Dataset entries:

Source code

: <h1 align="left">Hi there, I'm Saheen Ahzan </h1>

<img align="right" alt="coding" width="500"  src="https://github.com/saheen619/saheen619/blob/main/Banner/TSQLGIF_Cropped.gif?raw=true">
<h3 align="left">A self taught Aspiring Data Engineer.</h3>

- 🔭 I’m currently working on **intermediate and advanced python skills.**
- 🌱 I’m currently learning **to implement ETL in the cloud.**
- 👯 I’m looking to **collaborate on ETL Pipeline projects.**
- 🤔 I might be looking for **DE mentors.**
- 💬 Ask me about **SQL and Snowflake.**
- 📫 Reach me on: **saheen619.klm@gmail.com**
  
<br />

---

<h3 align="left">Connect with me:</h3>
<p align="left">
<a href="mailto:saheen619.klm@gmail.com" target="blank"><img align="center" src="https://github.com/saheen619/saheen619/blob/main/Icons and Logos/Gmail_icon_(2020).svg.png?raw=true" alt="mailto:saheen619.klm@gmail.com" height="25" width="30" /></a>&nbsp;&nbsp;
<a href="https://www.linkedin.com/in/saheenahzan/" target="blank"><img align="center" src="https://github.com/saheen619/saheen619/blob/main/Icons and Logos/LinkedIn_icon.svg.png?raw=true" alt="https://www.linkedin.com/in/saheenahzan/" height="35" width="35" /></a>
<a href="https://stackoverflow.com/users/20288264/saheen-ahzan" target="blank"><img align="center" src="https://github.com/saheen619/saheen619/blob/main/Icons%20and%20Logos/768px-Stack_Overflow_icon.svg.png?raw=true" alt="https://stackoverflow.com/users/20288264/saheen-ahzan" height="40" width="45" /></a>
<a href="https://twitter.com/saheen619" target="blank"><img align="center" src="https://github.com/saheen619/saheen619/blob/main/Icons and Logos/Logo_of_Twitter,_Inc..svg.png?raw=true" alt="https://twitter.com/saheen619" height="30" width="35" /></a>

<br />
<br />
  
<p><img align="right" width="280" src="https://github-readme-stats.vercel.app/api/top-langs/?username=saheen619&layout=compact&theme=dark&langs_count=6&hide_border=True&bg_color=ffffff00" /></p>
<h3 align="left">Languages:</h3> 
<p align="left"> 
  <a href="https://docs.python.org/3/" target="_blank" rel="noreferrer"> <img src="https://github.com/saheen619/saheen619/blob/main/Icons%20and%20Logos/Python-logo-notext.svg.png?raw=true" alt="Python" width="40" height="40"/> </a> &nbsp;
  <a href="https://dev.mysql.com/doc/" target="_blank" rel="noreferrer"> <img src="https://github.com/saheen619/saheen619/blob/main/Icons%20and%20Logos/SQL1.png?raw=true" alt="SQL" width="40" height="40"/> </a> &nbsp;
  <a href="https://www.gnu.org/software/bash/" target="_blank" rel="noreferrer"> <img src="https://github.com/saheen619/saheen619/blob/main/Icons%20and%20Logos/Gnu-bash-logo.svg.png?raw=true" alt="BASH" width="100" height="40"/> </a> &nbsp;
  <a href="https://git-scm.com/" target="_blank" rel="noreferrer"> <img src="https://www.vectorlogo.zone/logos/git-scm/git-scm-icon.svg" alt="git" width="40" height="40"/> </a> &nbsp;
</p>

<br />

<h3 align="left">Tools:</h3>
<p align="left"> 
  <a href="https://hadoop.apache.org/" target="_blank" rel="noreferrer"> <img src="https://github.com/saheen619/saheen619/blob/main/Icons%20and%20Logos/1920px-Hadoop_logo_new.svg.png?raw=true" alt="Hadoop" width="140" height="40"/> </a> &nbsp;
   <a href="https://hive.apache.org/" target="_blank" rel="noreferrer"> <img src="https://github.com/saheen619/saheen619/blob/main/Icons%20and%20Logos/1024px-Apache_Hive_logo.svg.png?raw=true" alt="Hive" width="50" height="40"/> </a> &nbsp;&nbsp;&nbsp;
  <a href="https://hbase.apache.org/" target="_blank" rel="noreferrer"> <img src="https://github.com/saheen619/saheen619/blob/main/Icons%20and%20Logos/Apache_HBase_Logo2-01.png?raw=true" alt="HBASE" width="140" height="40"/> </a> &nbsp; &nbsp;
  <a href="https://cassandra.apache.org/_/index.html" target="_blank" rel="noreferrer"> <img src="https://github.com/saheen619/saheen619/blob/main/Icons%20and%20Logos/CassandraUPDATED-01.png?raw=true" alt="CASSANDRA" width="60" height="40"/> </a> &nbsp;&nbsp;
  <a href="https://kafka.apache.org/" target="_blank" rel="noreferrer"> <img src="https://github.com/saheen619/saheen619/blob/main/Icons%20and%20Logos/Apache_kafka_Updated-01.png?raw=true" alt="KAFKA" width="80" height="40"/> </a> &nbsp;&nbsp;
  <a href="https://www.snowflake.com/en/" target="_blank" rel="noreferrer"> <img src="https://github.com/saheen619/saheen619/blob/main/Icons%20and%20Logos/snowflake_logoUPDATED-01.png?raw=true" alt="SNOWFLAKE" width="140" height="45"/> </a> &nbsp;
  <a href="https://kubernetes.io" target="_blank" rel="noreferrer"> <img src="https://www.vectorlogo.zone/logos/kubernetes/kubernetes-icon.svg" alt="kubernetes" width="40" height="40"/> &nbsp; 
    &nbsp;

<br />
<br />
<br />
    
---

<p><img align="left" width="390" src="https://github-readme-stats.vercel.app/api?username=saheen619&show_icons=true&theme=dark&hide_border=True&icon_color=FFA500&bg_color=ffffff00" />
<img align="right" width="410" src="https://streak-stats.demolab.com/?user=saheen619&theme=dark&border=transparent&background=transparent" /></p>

■ **EXERCISE DIRECTIONS**: Without altering a single word, set down all the entries again.

■ **ANSWER TO THIS TASK**:
Source code

: <h1 align="left">Hi there, I'm Saheen Ahzan </h1>

<img align="right" alt="coding" width="500"  src="https://github.com/saheen619/saheen619/blob/main/Banner/TSQLGIF_Cropped.gif?raw=true">
<h3 align="left">A self taught Aspiring Data Engineer.</h3>

- 🔭 I’m currently working on **intermediate and advanced python skills.**
- 🌱 I’m currently learning **to implement ETL in the cloud.**
- 👯 I’m looking to **collaborate on ETL Pipeline projects.**
- 🤔 I might be looking for **DE mentors.**
- 💬 Ask me about **SQL and Snowflake.**
- 📫 Reach me on: **saheen619.klm@gmail.com**
  
<br />

---

<h3 align="left">Connect with me:</h3>
<p align="left">
<a href="mailto:saheen619.klm@gmail.com" target="blank"><img align="center" src="https://github.com/saheen619/saheen619/blob/main/Icons and Logos/Gmail_icon_(2020).svg.png?raw=true" alt="mailto:saheen619.klm@gmail.com" height="25" width="30" /></a>&nbsp;&nbsp;
<a href="https://www.linkedin.com/in/saheenahzan/" target="blank"><img align="center" src="https://github.com/saheen619/saheen619/blob/main/Icons and Logos/LinkedIn_icon.svg.png?raw=true" alt="https://www.linkedin.com/in/saheenahzan/" height="35" width="35" /></a>
<a href="https://stackoverflow.com/users/20288264/saheen-ahzan" target="blank"><img align="center" src="https://github.com/saheen619/saheen619/blob/main/Icons%20and%20Logos/768px-Stack_Overflow_icon.svg.png?raw=true" alt="https://stackoverflow.com/users/20288264/saheen-ahzan" height="40" width="45" /></a>
<a href="https://twitter.com/saheen619" target="blank"><img align="center" src="https://github.com/saheen619/saheen619/blob/main/Icons and Logos/Logo_of_Twitter,_Inc..svg.png?raw=true" alt="https://twitter.com/saheen619" height="30" width="35" /></a>

<br />
<br />
  
<p><img align="right" width="280" src="https://github-readme-stats.vercel.app/api/top-langs/?username=saheen619&layout=compact&theme=dark&langs_count=6&hide_border=True&bg_color=ffffff00" /></p>
<h3 align="left">Languages:</h3> 
<p align="left"> 
  <a href="https://docs.python.org/3/" target="_blank" rel="noreferrer"> <img src="https://github.com/saheen619/saheen619/blob/main/Icons%20and%20Logos/Python-logo-notext.svg.png?raw=true" alt="Python" width="40" height="40"/> </a> &nbsp;
  <a href="https://dev.mysql.com/doc/" target="_blank" rel="noreferrer"> <img src="https://github.com/saheen619/saheen619/blob/main/Icons%20and%20Logos/SQL1.png?raw=true" alt="SQL" width="40" height="40"/> </a> &nbsp;
  <a href="https://www.gnu.org/software/bash/" target="_blank" rel="noreferrer"> <img src="https://github.com/saheen619/saheen619/blob/main/Icons%20and%20Logos/Gnu-bash-logo.svg.png?raw=true" alt="BASH" width="100" height="40"/> </a> &nbsp;
  <a href="https://git-scm.com/" target="_blank" rel="noreferrer"> <img src="https://www.vectorlogo.zone/logos/git-scm/git-scm-icon.svg" alt="git" width="40" height="40"/> </a> &nbsp;
</p>

<br />

<h3 align="left">Tools:</h3>
<p align="left"> 
  <a href="https://hadoop.apache.org/" target="_blank" rel="noreferrer"> <img src="https://github.com/saheen619/saheen619/blob/main/Icons%20and%20Logos/1920px-Hadoop_logo_new.svg.png?raw=true" alt="Hadoop" width="140" height="40"/> </a> &nbsp;
   <a href="https://hive.apache.org/" target="_blank" rel="noreferrer"> <img src="https://github.com/saheen619/saheen619/blob/main/Icons%20and%20Logos/1024px-Apache_Hive_logo.svg.png?raw=true" alt="Hive" width="50" height="40"/> </a> &nbsp;&nbsp;&nbsp;
  <a href="https://hbase.apache.org/" target="_blank" rel="noreferrer"> <img src="https://github.com/saheen619/saheen619/blob/main/Icons%20and%20Logos/Apache_HBase_Logo2-01.png?raw=true" alt="HBASE" width="140" height="40"/> </a> &nbsp; &nbsp;
  <a href="https://cassandra.apache.org/_/index.html" target="_blank" rel="noreferrer"> <img src="https://github.com/saheen619/saheen619/blob/main/Icons%20and%20Logos/CassandraUPDATED-01.png?raw=true" alt="CASSANDRA" width="60" height="40"/> </a> &nbsp;&nbsp;
  <a href="https://kafka.apache.org/" target="_blank" rel="noreferrer"> <img src="https://github.com/saheen619/saheen619/blob/main/Icons%20and%20Logos/Apache_kafka_Updated-01.png?raw=true" alt="KAFKA" width="80" height="40"/> </a> &nbsp;&nbsp;
  <a href="https://www.snowflake.com/en/" target="_blank" rel="noreferrer"> <img src="https://github.com/saheen619/saheen619/blob/main/Icons%20and%20Logos/snowflake_logoUPDATED-01.png?raw=true" alt="SNOWFLAKE" width="140" height="45"/> </a> &nbsp;
  <a href="https://kubernetes.io" target="_blank" rel="noreferrer"> <img src="https://www.vectorlogo.zone/logos/kubernetes/kubernetes-icon.svg" alt="kubernetes" width="40" height="40"/> &nbsp; 
    &nbsp;

<br />
<br />
<br />
    
---

<p><img align="left" width="390" src="https://github-readme-stats.vercel.app/api?username=saheen619&show_icons=true&theme=dark&hide_border=True&icon_color=FFA500&bg_color=ffffff00" />
<img align="right" width="410" src="https://streak-stats.demolab.com/?user=saheen619&theme=dark&border=transparent&background=transparent" /></p>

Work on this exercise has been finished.